Page 42 of Slanting Towards the Sea
THIRTY-NINE
THE DAY WE’RE SUPPOSED to sign the contract happens to fall on the summer solstice, the longest and brightest day of the year.
I park the car on Branimir’s Coast and walk over the bridge to meet Asier on the town’s main square.
This is the first time we’re seeing each other in person since that night in his hotel room almost two months ago.
He stands out against the ocher building behind him, in his white shirt, sleeves rolled to the elbows.
As I make my way to him across the full square, he gives me a knowing smile, one that’s referencing all our shared moments, texts, and touches.
One that’s saying, There are so many people in this square, but you’re the one I’m waiting for.
The one I’m excited to see. It strikes me, the stark difference between this image and how he looked the first time I walked toward him, all foreign and cold.

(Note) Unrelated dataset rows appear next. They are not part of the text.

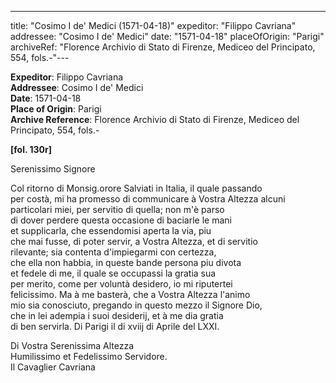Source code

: ---
title: "Cosimo I de' Medici (1571-04-18)"
expeditor: "Filippo Cavriana"
addressee: "Cosimo I de' Medici"
date: "1571-04-18"
placeOfOrigin: "Parigi"
archiveRef: "Florence Archivio di Stato di Firenze, Mediceo del Principato, 554, fols.-"---

**Expeditor**: Filippo Cavriana  
**Addressee**: Cosimo I de' Medici  
**Date**: 1571-04-18  
**Place of Origin**: Parigi  
**Archive Reference**: Florence Archivio di Stato di Firenze, Mediceo del Principato, 554, fols.-  


**[fol. 130r]**

  
Serenissimo Signore

  
Col ritorno di Monsig.orore Salviati in Italia, il quale passando  
per costà, mi ha promesso di communicare à Vostra Altezza  alcuni  
particolari miei, per servitio di quella; non m'è parso  
di dover perdere questa occasione di baciarle le mani  
et supplicarla, che essendomisi aperta la via, piu  
che mai fusse, di poter servir, a Vostra Altezza, et di servitio  
rilevante; sia contenta d'impiegarmi con certezza,  
che ella non habbia, in queste bande persona piu divota  
et fedele di me, il quale se occupassi la gratia sua  
per merito, come per voluntà desidero, io mi riputertei  
felicissimo. Ma à me basterà, che a Vostra Altezza  l'animo  
mio sia conosciuto, pregando in questo mezzo il Signore  Dio,  
che in lei adempia i suoi desiderij, et à me dia gratia  
di ben servirla. Di Parigi il di xviij di Aprile del LXXI.

  
Di Vostra Serenissima Altezza  
Humilissimo et Fedelissimo Servidore.  
Il Cavaglier Cavriana

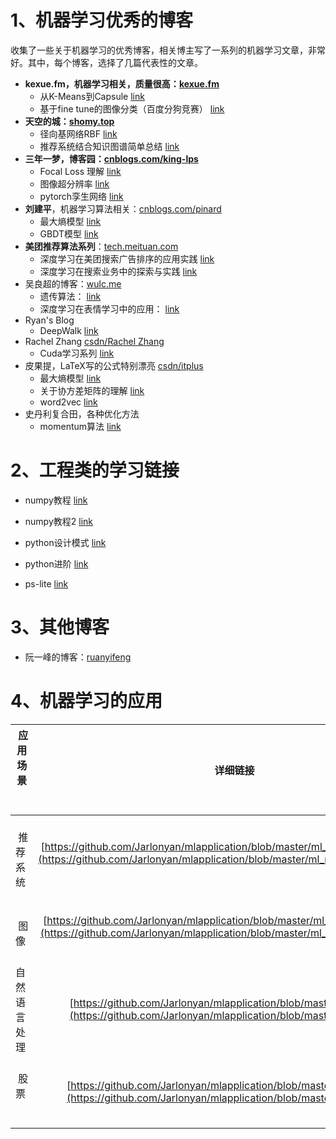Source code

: 
# 1、机器学习优秀的博客

收集了一些关于机器学习的优秀博客，相关博主写了一系列的机器学习文章，非常好。其中，每个博客，选择了几篇代表性的文章。

+ **kexue.fm，机器学习相关，质量很高：[kexue.fm](https://kexue.fm/archives/5112)**
  + 从K-Means到Capsule  [link](https://kexue.fm/archives/5112)
  + 基于fine tune的图像分类（百度分狗竞赛） [link](https://kexue.fm/archives/4611)
+ **天空的城：[shomy.top](http://shomy.top/2017/02/26/rbf-network/)**
  + 径向基网络RBF  [link](http://shomy.top/2017/02/26/rbf-network/)
  + 推荐系统结合知识图谱简单总结  [link](http://shomy.top/2019/03/19/kg-ns-recsys/)
+ **三年一梦，博客园：[cnblogs.com/king-lps](https://www.cnblogs.com/king-lps/default.html?page=2)**
  + Focal Loss 理解  [link](https://www.cnblogs.com/king-lps/p/9497836.html)
  + 图像超分辨率   [link](https://www.cnblogs.com/king-lps/p/9135840.html)
  + pytorch孪生网络  [link](https://www.cnblogs.com/king-lps/p/8342452.html)
+ **刘建平**，机器学习算法相关：[cnblogs.com/pinard](https://www.cnblogs.com/pinard/p/6093948.html)
  + 最大熵模型 [link](https://www.cnblogs.com/pinard/p/6093948.html)
  + GBDT模型  [link](https://www.cnblogs.com/pinard/p/6140514.html)
+ **美团推荐算法系列**：[tech.meituan.com](https://tech.meituan.com/2018/06/07/searchads-dnn.html)
  + 深度学习在美团搜索广告排序的应用实践  [link](https://tech.meituan.com/2018/06/07/searchads-dnn.html)
  + 深度学习在搜索业务中的探索与实践  [link](https://tech.meituan.com/2019/01/10/deep-learning-in-meituan-hotel-search-engine.html)
+ 吴良超的博客：[wulc.me](http://wulc.me/2017/04/10/%E9%81%97%E4%BC%A0%E7%AE%97%E6%B3%95%E7%AE%80%E4%BB%8B/)
  + 遗传算法： [link](http://wulc.me/2017/04/10/%E9%81%97%E4%BC%A0%E7%AE%97%E6%B3%95%E7%AE%80%E4%BB%8B/)
  + 深度学习在表情学习中的应用： [link](http://wulc.me/2017/09/03/%E6%B7%B1%E5%BA%A6%E5%AD%A6%E4%B9%A0%E5%9C%A8%E8%A1%A8%E6%83%85%E8%AF%86%E5%88%AB%E4%B8%AD%E7%9A%84%E5%BA%94%E7%94%A8%E6%8E%A2%E7%B4%A2/)
+ Ryan's Blog
  + DeepWalk [link](https://huangzhanpeng.github.io/2018/01/05/DeepWalk-online-learning-of-social-representations/)
+ Rachel Zhang [csdn/Rachel Zhang](https://blog.csdn.net/abcjennifer?viewmode=contents)
  + Cuda学习系列 [link](https://blog.csdn.net/abcjennifer/article/details/42436727)
+ 皮果提，LaTeX写的公式特别漂亮 [csdn/itplus](https://blog.csdn.net/itplus/article/details/26549871)
  + 最大熵模型  [link](https://blog.csdn.net/itplus/article/details/26549871)
  + 关于协方差矩阵的理解  [link](https://blog.csdn.net/itplus/article/details/11452743)
  + word2vec [link](https://blog.csdn.net/itplus/article/details/37969979)
+ 史丹利复合田，各种优化方法
  + momentum算法  [link](https://blog.csdn.net/tsyccnh/article/details/76270707)


# 2、工程类的学习链接

+ numpy教程  [link](https://mp.weixin.qq.com/s?__biz=MzU0MDQ1NjAzNg==&mid=2247486490&idx=1&sn=9b9a1de0056c790f23834d4dff729e2e&chksm=fb39a911cc4e2007774690bec02d81578fa9db5dd124ff9dadaad5f41d2c64e1fce52b874dc1&mpshare=1&scene=23&srcid=#rd)

+ numpy教程2  [link](https://mp.weixin.qq.com/s/JzlYJtl7tEQQF7yLO6L8Qg)

+ python设计模式 [link](https://blog.csdn.net/weicao1990/article/details/79108193)

+ python进阶 [link](https://docs.pythontab.com/interpy/args_kwargs/README/)

+ ps-lite [link](https://blog.csdn.net/zc02051126/article/details/50933502)


# 3、其他博客

+ 阮一峰的博客：[ruanyifeng](http://www.ruanyifeng.com/blog/)

# 4、机器学习的应用

|  应用场景        |     详细链接   |   备注  |
| ------------- |:-------------:| -----:|
|    推荐系统    |  [https://github.com/Jarlonyan/mlapplication/blob/master/ml_recommendation.md](https://github.com/Jarlonyan/mlapplication/blob/master/ml_recommendation.md)     | 
|    图像       |  [https://github.com/Jarlonyan/mlapplication/blob/master/ml_computervision.md](https://github.com/Jarlonyan/mlapplication/blob/master/ml_computervision.md)      |   
|  自然语言处理  |  [https://github.com/Jarlonyan/mlapplication/blob/master/ml_NLP.md](https://github.com/Jarlonyan/mlapplication/blob/master/ml_NLP.md)   |  
|    股票       |  [https://github.com/Jarlonyan/mlapplication/blob/master/ml_stock.md](https://github.com/Jarlonyan/mlapplication/blob/master/ml_stock.md)  |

He was uncharted territory then, one I felt insecure treading, but now I’m approaching him like a place I’ve been to dozens of times on vacation.
Not quite mine, but familiar, with a bit of shared history between us.
“You okay?” he asks on approach, because he knows today will be difficult.
I’m putting my signature on the contract that will take Lovorun from my family forever.
It won’t be my baba’s place anymore, the quaint little hamlet where my roots were steadily intertwined with the rocky land.
It will be someone else’s hotel. An investment.
A business acquisition with an infinity pool.
“I’ll be fine,” I say. The truth is, I’m so empty I’m almost weightless. Deciding was the hard part. Now all I want is for it to be over and done with.
The throng of tourists all but carry us in the direction of the public notary office.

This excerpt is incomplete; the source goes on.